Robert Arundel Strike 50 Years On

Tony Burke
Robert Arundel Strike 50 Years On

THIS YEAR sees the 50th anniversary of a strike at the Roberts Arundel engineering works in Stockport. The Morning Star described it as one of the “biggest strikes in the history of the trade union movement and it involved the most basic freedom of all workers – the right to organise.”

Roberts Arundel was owned by antiunion North Carolina businessman Robert E Pomeranz, who bought the UK business in the mid-1960s. In an attempt to bust the Amalgamated Engineering Union he imposed sweeping changes to working practices, made union members redundant and advertised for women workers as ‘cheap labour’ to replace them - a tactic he had used in the US.

After the company took on more low paid women workers and scab skilled workers, the AEU went on strike. A worldwide boycott of Roberts Arundel began with effective boycotting of companies which did business with the company.

Picketing stopped goods coming in and out and led to scabs walking out of the factory. On 22nd February 1967 a mass picket resulted in the chief constable threatening to read the Riot Act as bricks and missiles flew and the pickets blockaded the site. Negotiations to settle the dispute were led by full time AEU Executive Council member for the North West, Hugh Scanlon, and District Secretary John Tocher. Prime Minister Harold Wilson tried to intervene but Pomeranz announced that while there was no harm in talking, the union “should find new jobs for its members.”

Increased AEU pressure persuaded 30,000 engineering workers in the North West to stop work in support. When the shop stewards and AEU officials were warned that Pomeranz would close the factory, their response was “good riddance”.

On 1st September, 40 North West engineering companies and construction sites stopped work.

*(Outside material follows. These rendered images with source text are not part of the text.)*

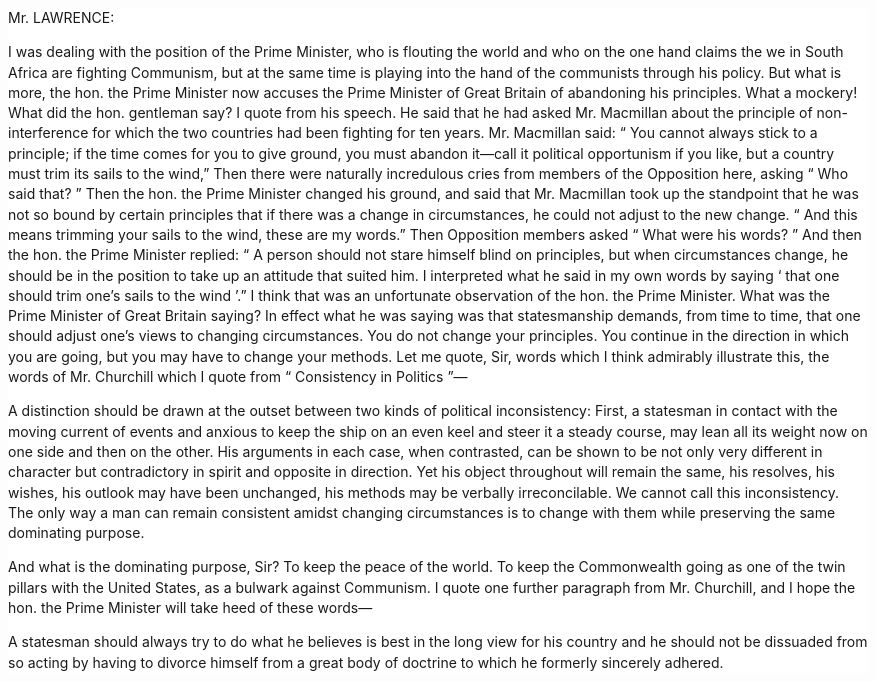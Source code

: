 </speech>

<speech by="#lawrence">

<from>Mr. <person refersTo="hansard_za">LAWRENCE</person>:</from>

<p>I was dealing with the position of the Prime Minister, who is flouting the world and who on the one hand claims the we in South Africa are fighting Communism, but at the same time is playing into the hand of the communists through his policy. But what is more, the hon. the Prime Minister now accuses the Prime Minister of Great Britain of abandoning his principles. What a mockery! What did the hon. gentleman say? I quote from his speech. He said that he had asked Mr. Macmillan about the principle of non-interference for which the two countries had been fighting for ten years. Mr. Macmillan said: &#x201C; You cannot always stick to a principle; if the time comes for you to give ground, you <span class="col_4277-4278" refersTo="page_0735"/>must abandon it&#x2014;call it political opportunism if you like, but a country must trim its sails to the wind,&#x201D; Then there were naturally incredulous cries from members of the Opposition here, asking &#x201C; Who said that? &#x201D; Then the hon. the Prime Minister changed his ground, and said that Mr. Macmillan took up the standpoint that he was not so bound by certain principles that if there was a change in circumstances, he could not adjust to the new change. &#x201C; And this means trimming your sails to the wind, these are my words.&#x201D; Then Opposition members asked &#x201C; What were his words? &#x201D; And then the hon. the Prime Minister replied: &#x201C; A person should not stare himself blind on principles, but when circumstances change, he should be in the position to take up an attitude that suited him. I interpreted what he said in my own words by saying &#x2018; that one should trim one&#x2019;s sails to the wind &#x2019;.&#x201D; I think that was an unfortunate observation of the hon. the Prime Minister. What was the Prime Minister of Great Britain saying? In effect what he was saying was that statesmanship demands, from time to time, that one should adjust one&#x2019;s views to changing circumstances. You do not change your principles. You continue in the direction in which you are going, but you may have to change your methods. Let me quote, Sir, words which I think admirably illustrate this, the words of Mr. Churchill which I quote from &#x201C; Consistency in Politics &#x201D;&#x2014;</p>

<block name="quote">A distinction should be drawn at the outset between two kinds of political inconsistency: First, a statesman in contact with the moving current of events and anxious to keep the ship on an even keel and steer it a steady course, may lean all its weight now on one side and then on the other. His arguments in each case, when contrasted, can be shown to be not only very different in character but contradictory in spirit and opposite in direction. Yet his object throughout will remain the same, his resolves, his wishes, his outlook may have been unchanged, his methods may be verbally irreconcilable. We cannot call this inconsistency. The only way a man can remain consistent amidst changing circumstances is to change with them while preserving the same dominating purpose.</block>

<p>And what is the dominating purpose, Sir? To keep the peace of the world. To keep the Commonwealth going as one of the twin pillars with the United States, as a bulwark against Communism. I quote one further paragraph from Mr. Churchill, and I hope the hon. the Prime Minister will take heed of these words&#x2014;</p>

<block name="quote">A statesman should always try to do what he believes is best in the long view for his country and he should not be dissuaded from so acting by having to divorce himself from a great body of doctrine to which he formerly sincerely adhered.</block>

Pomeranz was under real pressure and was losing money – and following a meeting in early December with Minister of Labour Ray Gunter and Scanlon, Pomeranz announced the closure of the company after the union rejected his ‘peace terms’. The company filed for bankruptcy and left the UK.

Pomeranz had said the “most important thing is the company’s profits”. His attempts to bust the AEU cost him one million pounds – over £16 million today!